February 20, 2008

I fell into a Sinkhole

I fell into a Sinkhole

I gasped when I read in the June 10, 2005 edition of the New York Daily News, Blind Man Falls Into Sinkhole. I quickly scrolled down to catch the details. But when I learned he suffered no injuries except for minor scratches, I smiled. I continued reading the rest of the story, admittedly, with a tinge of amusement. I chuckled, but before you think I'm insensitive, let me explain.

I too lost my sight. And in the last twenty years as a sightless person, I've had my share of mishaps. Falling when I missed steps, diving into a fountain in a shopping center, tripping on countless curbs, getting into the wrong car, etc.... all part of being blind.

With the aid of a voice synthesizer to operate my computer, I read about this poor man's mishap. I naturally identified with him.

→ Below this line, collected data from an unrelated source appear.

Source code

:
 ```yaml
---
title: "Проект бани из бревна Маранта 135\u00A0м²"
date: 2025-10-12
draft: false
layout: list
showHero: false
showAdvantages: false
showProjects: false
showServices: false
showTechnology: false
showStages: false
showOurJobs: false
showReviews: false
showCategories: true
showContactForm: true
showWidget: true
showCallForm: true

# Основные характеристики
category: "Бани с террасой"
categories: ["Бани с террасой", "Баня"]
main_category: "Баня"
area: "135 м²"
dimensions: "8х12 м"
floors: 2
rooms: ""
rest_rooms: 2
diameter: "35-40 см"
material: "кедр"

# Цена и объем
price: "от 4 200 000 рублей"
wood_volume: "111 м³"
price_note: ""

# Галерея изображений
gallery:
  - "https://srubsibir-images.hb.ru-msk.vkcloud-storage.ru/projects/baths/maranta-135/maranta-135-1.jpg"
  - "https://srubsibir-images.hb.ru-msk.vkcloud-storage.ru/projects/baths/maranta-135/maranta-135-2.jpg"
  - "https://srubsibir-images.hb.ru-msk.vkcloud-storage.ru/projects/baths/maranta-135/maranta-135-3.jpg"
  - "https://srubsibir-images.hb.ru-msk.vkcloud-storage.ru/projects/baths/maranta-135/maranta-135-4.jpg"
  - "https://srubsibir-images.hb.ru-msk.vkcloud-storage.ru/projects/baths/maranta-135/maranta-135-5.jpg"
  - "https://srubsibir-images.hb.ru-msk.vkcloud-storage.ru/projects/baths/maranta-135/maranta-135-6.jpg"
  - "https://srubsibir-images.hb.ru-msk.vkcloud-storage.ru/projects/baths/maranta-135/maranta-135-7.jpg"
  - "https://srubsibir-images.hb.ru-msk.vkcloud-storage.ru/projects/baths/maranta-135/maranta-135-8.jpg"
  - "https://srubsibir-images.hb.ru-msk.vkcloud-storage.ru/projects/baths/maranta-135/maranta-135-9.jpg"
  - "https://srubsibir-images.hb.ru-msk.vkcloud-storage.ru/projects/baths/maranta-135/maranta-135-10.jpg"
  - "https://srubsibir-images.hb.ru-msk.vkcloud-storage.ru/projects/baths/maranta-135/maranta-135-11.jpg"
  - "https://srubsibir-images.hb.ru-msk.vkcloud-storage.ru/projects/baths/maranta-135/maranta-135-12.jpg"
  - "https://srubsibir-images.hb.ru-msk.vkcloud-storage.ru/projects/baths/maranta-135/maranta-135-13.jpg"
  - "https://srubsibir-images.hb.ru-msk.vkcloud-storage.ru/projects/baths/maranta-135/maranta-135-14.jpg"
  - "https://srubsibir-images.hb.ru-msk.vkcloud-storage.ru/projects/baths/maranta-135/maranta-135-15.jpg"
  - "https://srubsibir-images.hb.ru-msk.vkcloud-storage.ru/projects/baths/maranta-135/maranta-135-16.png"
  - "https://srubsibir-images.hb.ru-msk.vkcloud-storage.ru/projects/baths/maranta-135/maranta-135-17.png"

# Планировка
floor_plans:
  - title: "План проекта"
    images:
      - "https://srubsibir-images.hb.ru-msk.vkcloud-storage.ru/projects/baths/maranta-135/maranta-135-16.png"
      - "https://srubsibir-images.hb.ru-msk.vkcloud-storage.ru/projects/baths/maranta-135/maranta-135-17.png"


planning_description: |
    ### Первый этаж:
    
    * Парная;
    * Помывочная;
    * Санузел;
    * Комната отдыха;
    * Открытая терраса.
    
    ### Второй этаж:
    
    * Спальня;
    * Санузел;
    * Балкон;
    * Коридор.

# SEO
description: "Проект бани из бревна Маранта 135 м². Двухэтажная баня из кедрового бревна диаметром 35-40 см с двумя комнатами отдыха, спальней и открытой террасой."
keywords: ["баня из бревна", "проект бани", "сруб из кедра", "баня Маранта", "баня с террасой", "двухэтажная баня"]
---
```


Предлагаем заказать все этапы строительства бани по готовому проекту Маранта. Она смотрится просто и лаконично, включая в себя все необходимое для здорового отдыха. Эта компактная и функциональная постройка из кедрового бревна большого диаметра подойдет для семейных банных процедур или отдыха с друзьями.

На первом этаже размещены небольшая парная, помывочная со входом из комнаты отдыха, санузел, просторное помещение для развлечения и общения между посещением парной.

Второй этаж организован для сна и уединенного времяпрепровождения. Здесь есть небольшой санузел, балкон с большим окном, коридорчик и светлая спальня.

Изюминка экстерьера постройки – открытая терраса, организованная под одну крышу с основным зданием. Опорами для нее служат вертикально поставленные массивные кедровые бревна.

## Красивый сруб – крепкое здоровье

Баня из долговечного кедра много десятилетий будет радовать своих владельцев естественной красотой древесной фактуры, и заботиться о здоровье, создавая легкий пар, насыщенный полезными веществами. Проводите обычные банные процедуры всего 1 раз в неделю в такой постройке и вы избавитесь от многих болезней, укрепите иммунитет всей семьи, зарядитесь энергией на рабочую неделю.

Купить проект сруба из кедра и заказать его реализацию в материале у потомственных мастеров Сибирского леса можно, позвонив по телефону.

I also fell into a sinkhole-an emotional one when I initially faced the devastation of losing my sight. Unlike the man in the news, my fall left me with more than simple scratches. I fell hard, hit the bottom and found myself alone. Darkness and loneliness surrounded me. While the rest of the world walked on with their lives, I reached up for someone to help. No one could. No one saw my distress.

The more I tried to claw my way out, the more I sank back into hopelessness. Fatigued and drained from the futile attempts on my own, I sighed with defeat. I collapsed and let my body fall on the puddle of murky water of self-pity. It seeped through to my soul. I sat with my head hung low shivering in the coldness of my misfortune.

When giving up became my only option, I cried for help one last time. But this time, I called out to someone specific. I called to Jesus. I didn't utter fancy prayers. I just cried out to Him and simply asked Him to reach down to me. Then I waited.

I learned that prayer is a two-way thing. I needed to listen to His Word. I stopped my sobs that echoed through the hollow sinkhole of misery. When in silence, His voice was clear, Come to me, all you who are weary and burdened, and I will give you rest. Take my yoke upon you and learn from me, for I am gentle and humble in heart, and you will find rest for your souls. For My yoke is easy and My burden is light. (Matthew 11:28-30).

Trusting in this promise, I held up my hand and He gently pulled me out. Warmed by His love, He brushed off the bitterness, blotted the spots of fear and even washed the stains of my sin. He heard my cry, my simple prayer and my desperation.

Even when I didn't know specifically what I needed, He filled my life with the light of His Word, showered me with His promises and clothed me with the garment of joy. He even sprayed a fragrance of confidence and reassurance that lingers to this day.

Father thank you for hearing my cry and for the new life I have in you. May I be a reflection of your radiant love.